§ **Work instruction**: Give only the number of lines in the listing below where the string "with" occurs.
----------------
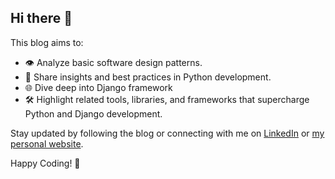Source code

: ## Hi there 👋

This blog aims to:

- 👁️ Analyze basic software design patterns.
- 🐍 Share insights and best practices in Python development.
- 🌐 Dive deep into Django framework
- 🛠 Highlight related tools, libraries, and frameworks that supercharge Python and Django development.

Stay updated by following the blog or connecting with me on [LinkedIn](https://www.linkedin.com/in/o-yefymenko) or [my personal website](https://olenayefymenko.github.io/blog).

Happy Coding! 🚀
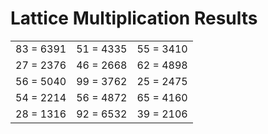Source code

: # Lattice Multiplication Results

|   |   |   |
|---|---|---|
| 83 = 6391 | 51 = 4335 | 55 = 3410 |
| 27 = 2376 | 46 = 2668 | 62 = 4898 |
| 56 = 5040 | 99 = 3762 | 25 = 2475 |
| 54 = 2214 | 56 = 4872 | 65 = 4160 |
| 28 = 1316 | 92 = 6532 | 39 = 2106 |
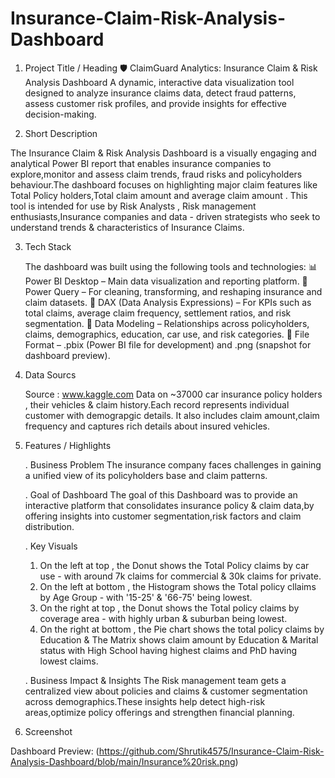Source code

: # Insurance-Claim-Risk-Analysis-Dashboard
1. Project Title / Heading
 🛡️ ClaimGuard Analytics: Insurance Claim & Risk Analysis Dashboard
A dynamic, interactive data visualization tool designed to analyze insurance claims data, detect fraud patterns, assess customer risk profiles, and provide insights for effective decision-making.

2. Short Description 

The Insurance Claim & Risk Analysis Dashboard is a visually engaging and analytical Power BI report that enables insurance companies to explore,monitor and assess claim trends, fraud risks and policyholders behaviour.The dashboard focuses on highlighting major claim features like Total Policy holders,Total claim amount and average claim amount . This tool is intended for use by Risk Analysts , Risk management enthusiasts,Insurance companies and data - driven strategists who seek to understand trends & characteristics of Insurance Claims.

3. Tech Stack

   The dashboard was built using the following tools and technologies:
📊 Power BI Desktop – Main data visualization and reporting platform.
🔄 Power Query – For cleaning, transforming, and reshaping insurance and claim datasets.
🧮 DAX (Data Analysis Expressions) – For KPIs such as total claims, average claim frequency, settlement ratios, and risk segmentation.
🔗 Data Modeling – Relationships across policyholders, claims, demographics, education, car use, and risk categories.
📂 File Format – .pbix (Power BI file for development) and .png (snapshot for dashboard preview).

4. Data Sourcs

   Source : www.kaggle.com
   Data on ~37000 car insurance policy holders , their vehicles & claim history.Each record represents individual customer with demograpgic details.
   It also   includes claim amount,claim frequency and captures rich details about insured vehicles.

5. Features / Highlights

   . Business Problem
     The insurance company faces challenges in gaining a unified view of its policyholders base and claim patterns.
   
   . Goal of Dashboard
     The goal of this Dashboard was to provide an interactive platform that consolidates insurance policy & claim data,by offering insights into customer
     segmentation,risk factors and claim distribution.

   . Key Visuals
   1. On the left at top , the Donut shows the Total Policy claims by car use - with around 7k claims for commercial & 30k claims for private.
   2. On the left at bottom , the Histogram shows the Total policy cllaims by Age Group - with '15-25' & '66-75' being lowest.
   3. On the right at top , the Donut shows the Total policy claims by coverage area - with highly urban & suburban being lowest.
   4. On the right at bottom , the Pie chart shows the total policy claims by Education & The Matrix shows claim amount by Education & Marital status with High
       School having highest claims and PhD having lowest claims.

   . Business Impact & Insights
   The Risk management team gets a centralized view about policies and claims & customer segmentation across demographics.These insights help detect high-risk
   areas,optimize policy offerings and strengthen financial planning.

6. Screenshot

 Dashboard Preview: (https://github.com/Shrutik4575/Insurance-Claim-Risk-Analysis-Dashboard/blob/main/Insurance%20risk.png)

   

   
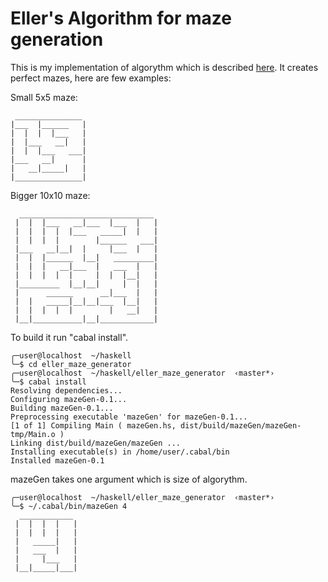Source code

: Eller's Algorithm for maze generation
=====================================
This is my implementation of algorythm which is described [here](http://www.neocomputer.org/projects/eller.html). It creates perfect mazes, here are few examples:

Small 5x5 maze:

	 _______________
	|___  |______   |
	|  |  |  |___   |
	|  |___   __|   |
	|  |  |___   ___|
	|___   __|      |
	|   __|_____|   |
	|_______________|

Bigger 10x10 maze:

	  ______________________________
	 |  |  |___   __|___  |___  |   |
	 |  |  |  |  |___   _____|  |   |
	 |  |  |  |        |______   ___|
	 |___   __|__|  |     |___  |   |
	 |  |  |______  |__|   _________|
	 |  |  |   __|___  |   ___  |   |
	 |  |  |  |  |     |  |  |__|   |
	 |_________  |__|__|     |  |   |
	 |      ______      __|___  |   |
	 |  |   _____|__|__|___  |__|   |
	 |  |  |  |  |        |   __|   |
	 |__|___________|__|____________|

To build it run "cabal install".

	╭─user@localhost  ~/haskell  
	╰─$ cd eller_maze_generator 
	╭─user@localhost  ~/haskell/eller_maze_generator  ‹master*› 
	╰─$ cabal install
	Resolving dependencies...
	Configuring mazeGen-0.1...
	Building mazeGen-0.1...
	Preprocessing executable 'mazeGen' for mazeGen-0.1...
	[1 of 1] Compiling Main ( mazeGen.hs, dist/build/mazeGen/mazeGen-tmp/Main.o )
	Linking dist/build/mazeGen/mazeGen ...
	Installing executable(s) in /home/user/.cabal/bin
	Installed mazeGen-0.1

mazeGen takes one argument which is size of algorythm.

	╭─user@localhost  ~/haskell/eller_maze_generator  ‹master*› 
	╰─$ ~/.cabal/bin/mazeGen 4
	  ____________
	 |  |  |  |   |
	 |  |  |  |   |
	 |   _____|   |
	 |   ___  |   |
	 |     |___   |
	 |__|_____|___|

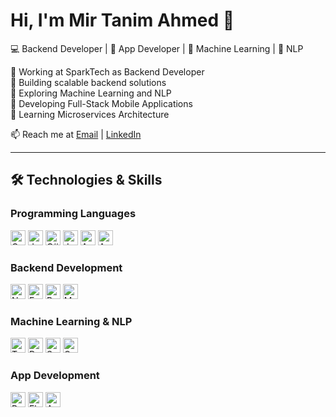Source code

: # Hi, I'm Mir Tanim Ahmed 👋
💻 Backend Developer | 📱 App Developer | 🤖 Machine Learning | 🧠 NLP 

🔹 Working at SparkTech as Backend Developer   
🔹 Building scalable backend solutions  
🔹 Exploring Machine Learning and NLP  
🔹 Developing Full-Stack Mobile Applications  
🔹 Learning Microservices Architecture  

📫 Reach me at [Email](mailto:your-email@example.com) | [LinkedIn](https://linkedin.com/in/yourprofile)

---
## 🛠️ Technologies & Skills

### **Programming Languages**
<img src="https://upload.wikimedia.org/wikipedia/commons/1/19/C_Logo.png" alt="C" width="24" height="24">  
<img src="https://upload.wikimedia.org/wikipedia/commons/6/6a/JavaScript-logo.png" alt="JavaScript" width="24" height="24">  
<img src="https://upload.wikimedia.org/wikipedia/commons/4/4f/Csharp_Logo.png" alt="C#" width="24" height="24">  
<img src="https://upload.wikimedia.org/wikipedia/commons/6/6a/JavaScript-logo.png" alt="JavaScript" width="24" height="24">  
<img src="https://upload.wikimedia.org/wikipedia/commons/6/66/Android_robot.png" alt="Android" width="24" height="24">  
<img src="https://upload.wikimedia.org/wikipedia/commons/8/87/Arduino_Logo.svg" alt="Arduino" width="24" height="24">  

### **Backend Development**
<img src="https://upload.wikimedia.org/wikipedia/commons/d/d9/Node.js_logo.svg" alt="Node.js" width="24" height="24">  
<img src="https://upload.wikimedia.org/wikipedia/commons/6/64/Expressjs.png" alt="Express.js" width="24" height="24">  
<img src="https://upload.wikimedia.org/wikipedia/commons/2/29/Postgresql_elephant.svg" alt="PostgreSQL" width="24" height="24">  
<img src="https://upload.wikimedia.org/wikipedia/commons/9/93/MongoDB_Logo.svg" alt="MongoDB" width="24" height="24">  

### **Machine Learning & NLP**
<img src="https://upload.wikimedia.org/wikipedia/commons/2/2d/Tensorflow_logo.svg" alt="TensorFlow" width="24" height="24">  
<img src="https://upload.wikimedia.org/wikipedia/commons/9/96/PyTorch_logo.png" alt="PyTorch" width="24" height="24">  
<img src="https://upload.wikimedia.org/wikipedia/commons/0/05/Scikit_learn_logo_small.svg" alt="Scikit-learn" width="24" height="24">  
<img src="https://upload.wikimedia.org/wikipedia/commons/8/88/OpenAI_Logo.svg" alt="OpenAI" width="24" height="24">  

### **App Development**
<img src="https://upload.wikimedia.org/wikipedia/commons/a/a7/React-icon.svg" alt="React Native" width="24" height="24">  
<img src="https://upload.wikimedia.org/wikipedia/commons/1/17/Google-flutter-logo.png" alt="Flutter" width="24" height="24">  
<img src="https://upload.wikimedia.org/wikipedia/commons/d/d7/Android_robot.svg" alt="Android" width="24" height="24">  
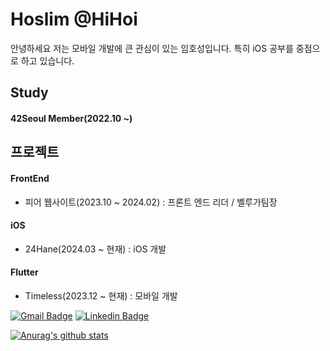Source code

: 
<!--
**HiHoi/HiHoi** is a ✨ _special_ ✨ repository because its `README.md` (this file) appears on your GitHub profile.

Here are some ideas to get you started:

- 🔭 I’m currently working on ...
- 🌱 I’m currently learning ...
- 👯 I’m looking to collaborate on ...
- 🤔 I’m looking for help with ...
- 💬 Ask me about ...
- 📫 How to reach me: ...
- 😄 Pronouns: ...
- ⚡ Fun fact: ...
-->

# Hoslim @HiHoi

안녕하세요 저는 모바일 개발에 큰 관심이 있는 임호성입니다.
특히 iOS 공부를 중점으로 하고 있습니다.

## Study

#### 42Seoul Member(2022.10 ~)

## 프로젝트

#### FrontEnd

- 피어 웹사이트(2023.10 ~ 2024.02) : 프론트 엔드 리더 / 벨루가팀장

#### iOS

- 24Hane(2024.03 ~ 현재) : iOS 개발

#### Flutter

- Timeless(2023.12 ~ 현재) : 모바일 개발



[![Gmail Badge](https://img.shields.io/badge/Gmail-d14836?style=flat-square&logo=Gmail&logoColor=white&link=mailto:ghtjd5087@gmail.com)](mailto:ghtjd5087@gmail.com)
[![Linkedin Badge](https://img.shields.io/badge/-LinkedIn-blue?style=flat-square&logo=Linkedin&logoColor=white&link=www.linkedin.com/in/hoslim/)](https://www.linkedin.com/in/hoslim/)

[![Anurag's github stats](https://github-readme-stats.vercel.app/api?username=HiHoi)](https://github.com/anuraghazra/github-readme-stats)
----------------
§ **Output**: 7